Work order
Please output exactly the lines below, starting at the line that has "- 종료된 인스턴스와 같은 결함을 주입합니다." and ending at the line that has "cleared | P m9 m7", both included; leave out all pictures and include nothing else.

··· Input data ···

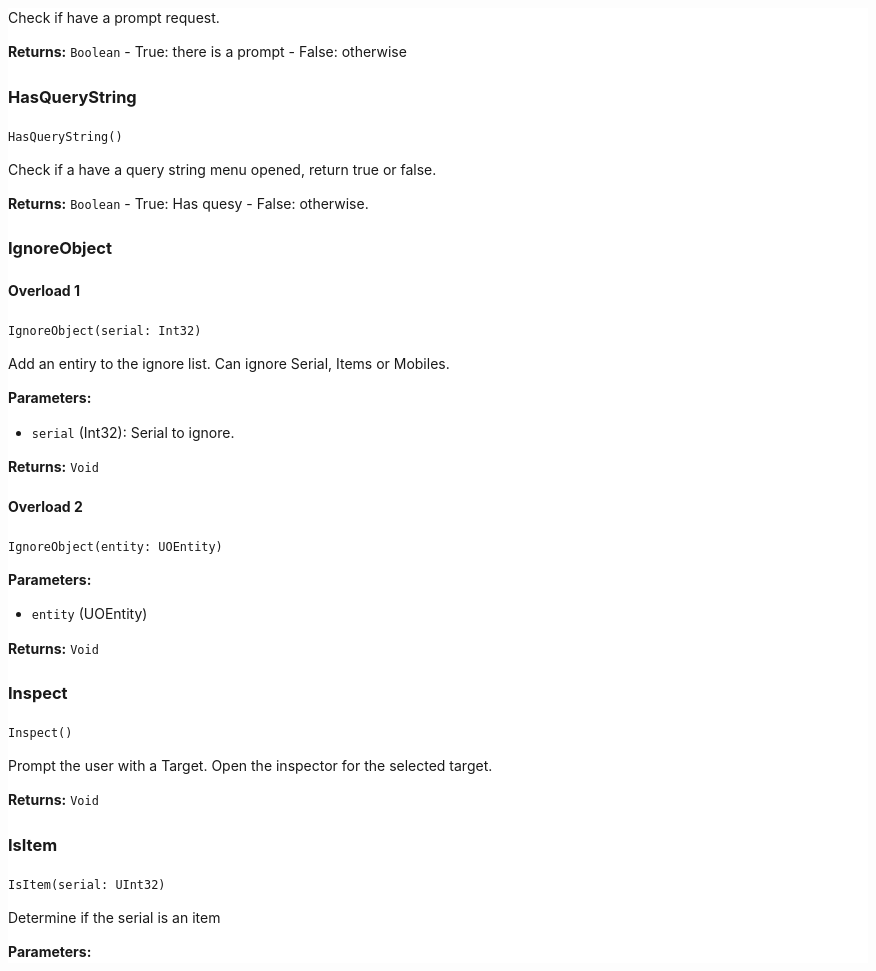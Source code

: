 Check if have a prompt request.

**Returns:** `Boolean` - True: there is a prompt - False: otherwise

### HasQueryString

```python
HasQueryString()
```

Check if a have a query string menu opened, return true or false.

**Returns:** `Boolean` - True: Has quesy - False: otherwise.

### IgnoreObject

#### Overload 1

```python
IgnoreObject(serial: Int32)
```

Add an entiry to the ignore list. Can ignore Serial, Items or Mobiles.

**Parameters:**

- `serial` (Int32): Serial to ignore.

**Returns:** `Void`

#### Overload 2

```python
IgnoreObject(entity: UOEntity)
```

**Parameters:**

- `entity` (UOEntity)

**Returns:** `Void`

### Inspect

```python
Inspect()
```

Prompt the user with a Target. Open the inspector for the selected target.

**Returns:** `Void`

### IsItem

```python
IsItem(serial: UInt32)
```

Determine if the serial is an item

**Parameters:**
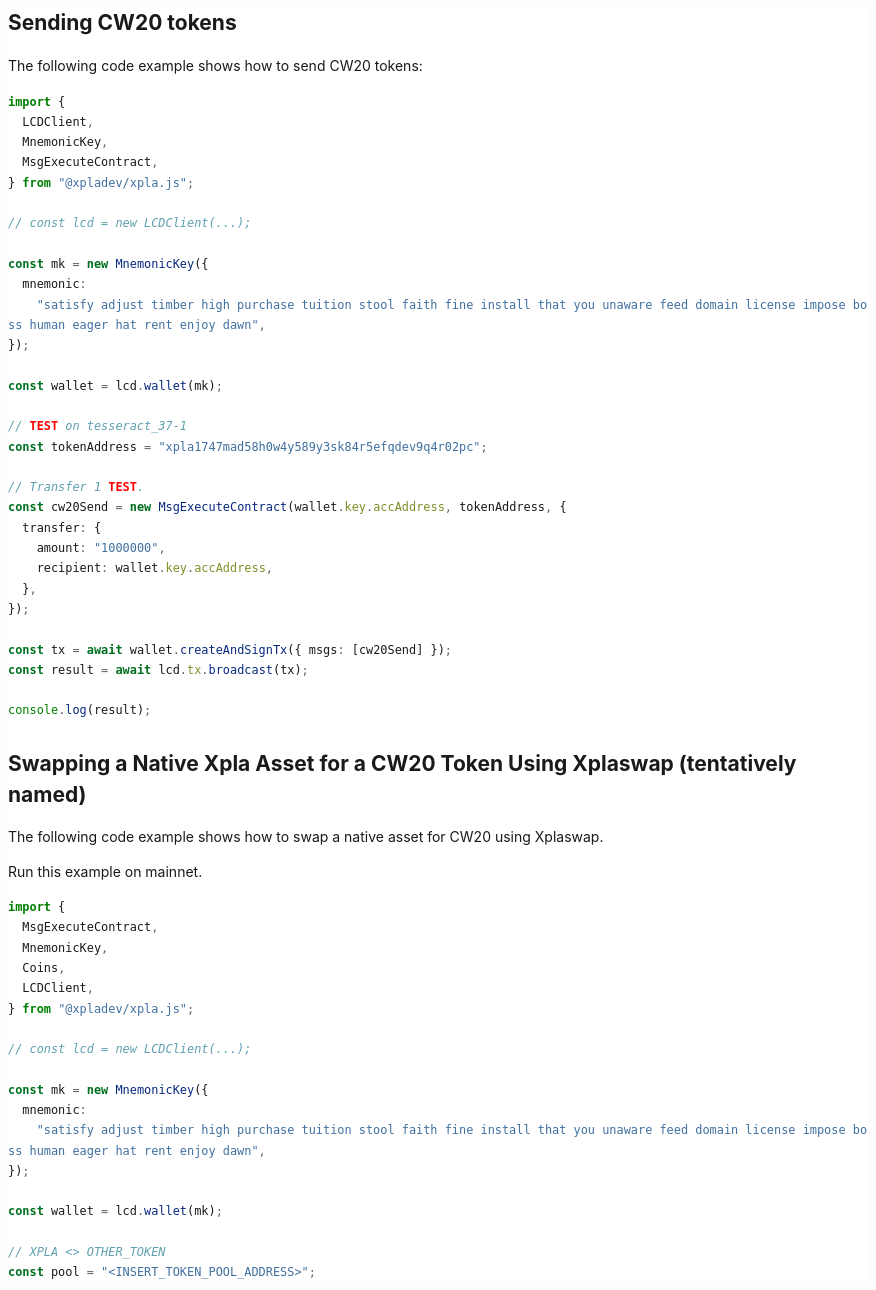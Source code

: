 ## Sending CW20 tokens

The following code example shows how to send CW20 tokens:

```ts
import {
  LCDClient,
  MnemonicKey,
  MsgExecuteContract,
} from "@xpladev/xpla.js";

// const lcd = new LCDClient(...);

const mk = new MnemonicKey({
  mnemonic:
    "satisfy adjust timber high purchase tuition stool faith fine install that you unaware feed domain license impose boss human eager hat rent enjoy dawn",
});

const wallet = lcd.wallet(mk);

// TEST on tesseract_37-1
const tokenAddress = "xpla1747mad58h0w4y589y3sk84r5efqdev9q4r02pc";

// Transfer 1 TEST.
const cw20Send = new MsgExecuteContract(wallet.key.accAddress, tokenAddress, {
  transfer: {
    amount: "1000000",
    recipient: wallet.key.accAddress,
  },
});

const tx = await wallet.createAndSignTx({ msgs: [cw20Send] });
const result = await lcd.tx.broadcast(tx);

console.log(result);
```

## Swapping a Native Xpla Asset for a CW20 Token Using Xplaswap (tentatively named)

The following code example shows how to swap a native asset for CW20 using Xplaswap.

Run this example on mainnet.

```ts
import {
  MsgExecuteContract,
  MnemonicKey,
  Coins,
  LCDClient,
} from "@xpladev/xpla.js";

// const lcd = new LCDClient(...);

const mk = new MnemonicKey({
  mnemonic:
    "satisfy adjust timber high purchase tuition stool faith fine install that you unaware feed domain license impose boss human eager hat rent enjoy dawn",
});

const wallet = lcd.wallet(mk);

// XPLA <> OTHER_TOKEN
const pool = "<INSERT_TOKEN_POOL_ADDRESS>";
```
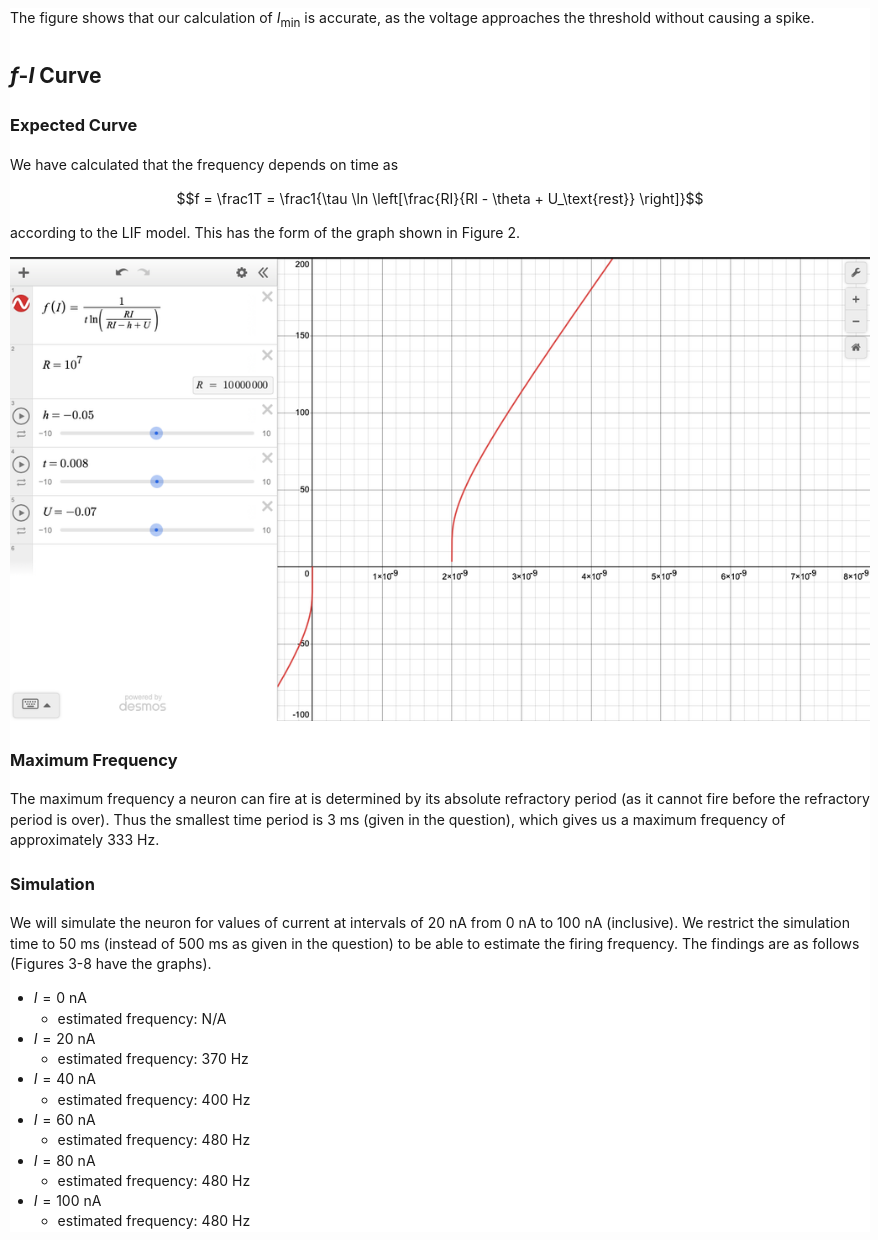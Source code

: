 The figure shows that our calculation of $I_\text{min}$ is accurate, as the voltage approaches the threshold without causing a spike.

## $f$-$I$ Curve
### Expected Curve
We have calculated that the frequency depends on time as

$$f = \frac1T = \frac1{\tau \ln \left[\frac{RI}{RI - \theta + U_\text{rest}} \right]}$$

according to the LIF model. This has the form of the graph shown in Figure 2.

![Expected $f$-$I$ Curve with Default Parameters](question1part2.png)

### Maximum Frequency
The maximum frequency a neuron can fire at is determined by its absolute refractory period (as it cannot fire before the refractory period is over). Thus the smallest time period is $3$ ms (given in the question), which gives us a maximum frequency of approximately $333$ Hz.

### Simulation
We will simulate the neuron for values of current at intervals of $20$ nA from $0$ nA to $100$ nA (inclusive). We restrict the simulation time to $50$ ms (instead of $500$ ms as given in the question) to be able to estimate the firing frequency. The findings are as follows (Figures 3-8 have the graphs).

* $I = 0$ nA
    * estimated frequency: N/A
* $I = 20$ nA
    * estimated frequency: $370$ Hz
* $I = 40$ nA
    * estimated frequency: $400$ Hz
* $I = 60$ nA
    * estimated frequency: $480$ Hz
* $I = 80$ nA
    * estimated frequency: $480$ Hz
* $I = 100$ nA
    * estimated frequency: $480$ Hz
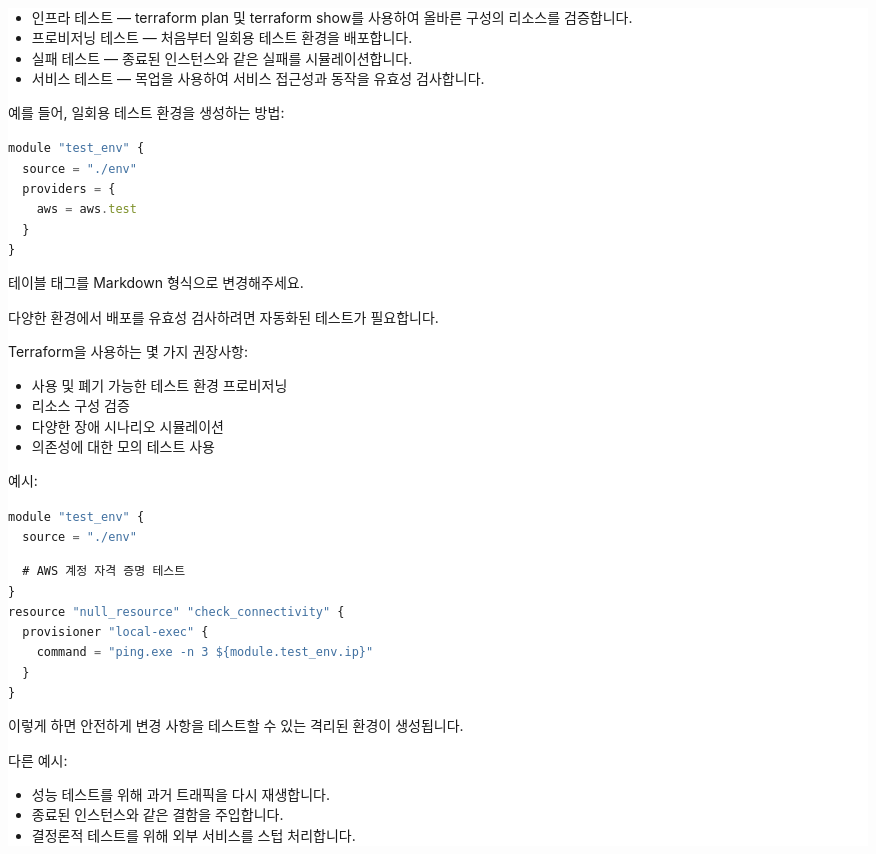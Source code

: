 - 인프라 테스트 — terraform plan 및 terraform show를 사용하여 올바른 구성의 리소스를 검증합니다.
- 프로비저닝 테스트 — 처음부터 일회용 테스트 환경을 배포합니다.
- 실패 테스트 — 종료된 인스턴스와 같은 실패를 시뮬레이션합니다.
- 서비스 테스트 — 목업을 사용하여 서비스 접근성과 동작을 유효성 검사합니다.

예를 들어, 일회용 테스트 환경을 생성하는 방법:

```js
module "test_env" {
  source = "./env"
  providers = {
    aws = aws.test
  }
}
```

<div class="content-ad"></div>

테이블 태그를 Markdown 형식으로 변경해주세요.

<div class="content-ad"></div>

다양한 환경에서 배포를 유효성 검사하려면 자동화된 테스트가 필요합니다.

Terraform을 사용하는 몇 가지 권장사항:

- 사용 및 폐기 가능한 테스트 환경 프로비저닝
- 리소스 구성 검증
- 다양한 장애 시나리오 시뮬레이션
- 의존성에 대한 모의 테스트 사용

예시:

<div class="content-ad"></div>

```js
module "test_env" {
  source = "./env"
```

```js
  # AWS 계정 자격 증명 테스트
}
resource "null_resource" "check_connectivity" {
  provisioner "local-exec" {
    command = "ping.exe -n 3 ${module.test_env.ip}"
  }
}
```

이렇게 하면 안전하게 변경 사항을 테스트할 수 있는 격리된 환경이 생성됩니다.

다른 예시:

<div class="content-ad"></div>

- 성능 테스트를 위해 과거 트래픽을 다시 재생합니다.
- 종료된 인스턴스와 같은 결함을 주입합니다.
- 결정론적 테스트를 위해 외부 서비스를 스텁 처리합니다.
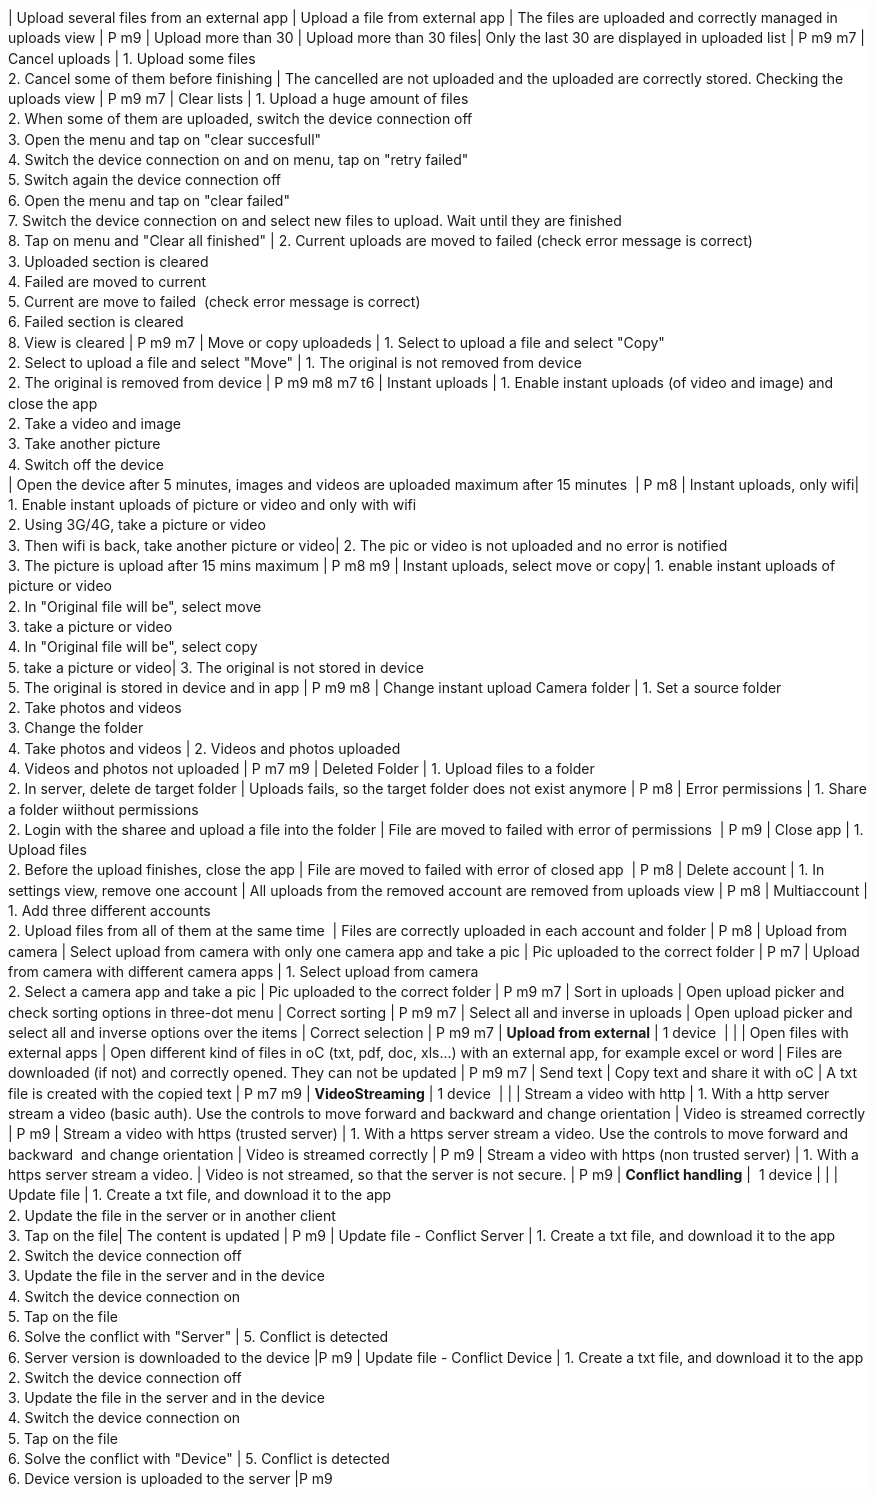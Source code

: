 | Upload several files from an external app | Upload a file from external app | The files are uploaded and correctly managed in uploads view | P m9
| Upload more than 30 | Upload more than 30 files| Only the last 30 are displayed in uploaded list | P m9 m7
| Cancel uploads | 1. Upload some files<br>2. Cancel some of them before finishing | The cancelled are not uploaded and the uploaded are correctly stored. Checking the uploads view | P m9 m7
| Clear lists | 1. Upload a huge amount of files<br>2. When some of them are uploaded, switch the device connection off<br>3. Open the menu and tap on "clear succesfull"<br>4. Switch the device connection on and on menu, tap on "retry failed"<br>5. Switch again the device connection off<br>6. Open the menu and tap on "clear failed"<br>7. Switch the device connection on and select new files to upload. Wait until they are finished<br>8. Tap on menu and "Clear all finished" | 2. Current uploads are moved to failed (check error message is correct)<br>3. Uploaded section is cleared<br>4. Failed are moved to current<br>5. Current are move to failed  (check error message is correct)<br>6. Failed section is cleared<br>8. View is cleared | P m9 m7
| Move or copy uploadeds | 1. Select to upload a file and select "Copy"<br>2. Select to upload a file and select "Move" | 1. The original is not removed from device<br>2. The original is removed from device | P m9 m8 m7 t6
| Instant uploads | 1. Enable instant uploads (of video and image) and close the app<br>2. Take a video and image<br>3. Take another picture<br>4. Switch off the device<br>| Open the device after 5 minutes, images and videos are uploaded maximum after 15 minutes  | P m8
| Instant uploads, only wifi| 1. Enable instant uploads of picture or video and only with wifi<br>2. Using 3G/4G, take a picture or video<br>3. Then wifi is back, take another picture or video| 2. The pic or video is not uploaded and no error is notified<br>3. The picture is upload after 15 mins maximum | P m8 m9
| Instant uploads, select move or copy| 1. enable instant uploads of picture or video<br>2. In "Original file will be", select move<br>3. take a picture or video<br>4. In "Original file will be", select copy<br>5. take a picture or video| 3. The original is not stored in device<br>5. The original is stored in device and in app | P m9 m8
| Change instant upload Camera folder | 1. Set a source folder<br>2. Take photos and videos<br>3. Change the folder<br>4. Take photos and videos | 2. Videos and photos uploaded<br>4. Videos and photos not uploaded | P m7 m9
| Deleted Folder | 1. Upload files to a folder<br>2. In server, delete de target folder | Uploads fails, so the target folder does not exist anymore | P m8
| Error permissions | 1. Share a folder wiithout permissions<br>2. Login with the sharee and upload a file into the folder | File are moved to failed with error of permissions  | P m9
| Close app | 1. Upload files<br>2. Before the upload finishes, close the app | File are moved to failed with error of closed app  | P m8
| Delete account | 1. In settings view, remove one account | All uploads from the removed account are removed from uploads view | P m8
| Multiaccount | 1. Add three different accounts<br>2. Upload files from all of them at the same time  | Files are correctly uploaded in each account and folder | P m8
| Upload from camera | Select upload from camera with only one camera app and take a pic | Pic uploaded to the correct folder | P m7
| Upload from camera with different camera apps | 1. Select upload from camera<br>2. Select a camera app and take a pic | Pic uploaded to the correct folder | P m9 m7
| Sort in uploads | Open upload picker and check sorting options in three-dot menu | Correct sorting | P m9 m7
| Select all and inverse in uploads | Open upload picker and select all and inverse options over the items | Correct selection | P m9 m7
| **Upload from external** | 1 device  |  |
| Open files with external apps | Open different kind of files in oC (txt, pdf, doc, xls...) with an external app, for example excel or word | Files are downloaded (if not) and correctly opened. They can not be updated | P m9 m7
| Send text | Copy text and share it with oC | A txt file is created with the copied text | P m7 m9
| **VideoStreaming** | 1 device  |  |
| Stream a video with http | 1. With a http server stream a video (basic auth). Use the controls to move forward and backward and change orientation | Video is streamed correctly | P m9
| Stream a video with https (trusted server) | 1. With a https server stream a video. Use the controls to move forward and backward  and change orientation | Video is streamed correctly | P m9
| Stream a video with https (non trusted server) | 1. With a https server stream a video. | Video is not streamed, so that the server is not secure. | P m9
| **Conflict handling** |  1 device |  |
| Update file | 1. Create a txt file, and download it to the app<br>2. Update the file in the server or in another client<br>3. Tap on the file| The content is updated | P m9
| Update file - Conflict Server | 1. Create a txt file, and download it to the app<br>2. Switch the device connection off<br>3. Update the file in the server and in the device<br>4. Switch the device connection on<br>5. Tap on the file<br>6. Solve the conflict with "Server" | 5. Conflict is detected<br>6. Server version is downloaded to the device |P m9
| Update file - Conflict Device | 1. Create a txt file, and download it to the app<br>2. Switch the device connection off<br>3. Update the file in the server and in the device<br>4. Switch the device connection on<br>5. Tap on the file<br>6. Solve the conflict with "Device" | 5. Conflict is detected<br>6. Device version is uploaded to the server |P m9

···

Your solution
- 종료된 인스턴스와 같은 결함을 주입합니다.
- 결정론적 테스트를 위해 외부 서비스를 스텁 처리합니다.
Source code

: | Upload several files from an external app | Upload a file from external app | The files are uploaded and correctly managed in uploads view | P m9
| Upload more than 30 | Upload more than 30 files| Only the last 30 are displayed in uploaded list | P m9 m7
| Cancel uploads | 1. Upload some files<br>2. Cancel some of them before finishing | The cancelled are not uploaded and the uploaded are correctly stored. Checking the uploads view | P m9 m7
| Clear lists | 1. Upload a huge amount of files<br>2. When some of them are uploaded, switch the device connection off<br>3. Open the menu and tap on "clear succesfull"<br>4. Switch the device connection on and on menu, tap on "retry failed"<br>5. Switch again the device connection off<br>6. Open the menu and tap on "clear failed"<br>7. Switch the device connection on and select new files to upload. Wait until they are finished<br>8. Tap on menu and "Clear all finished" | 2. Current uploads are moved to failed (check error message is correct)<br>3. Uploaded section is cleared<br>4. Failed are moved to current<br>5. Current are move to failed  (check error message is correct)<br>6. Failed section is cleared<br>8. View is cleared | P m9 m7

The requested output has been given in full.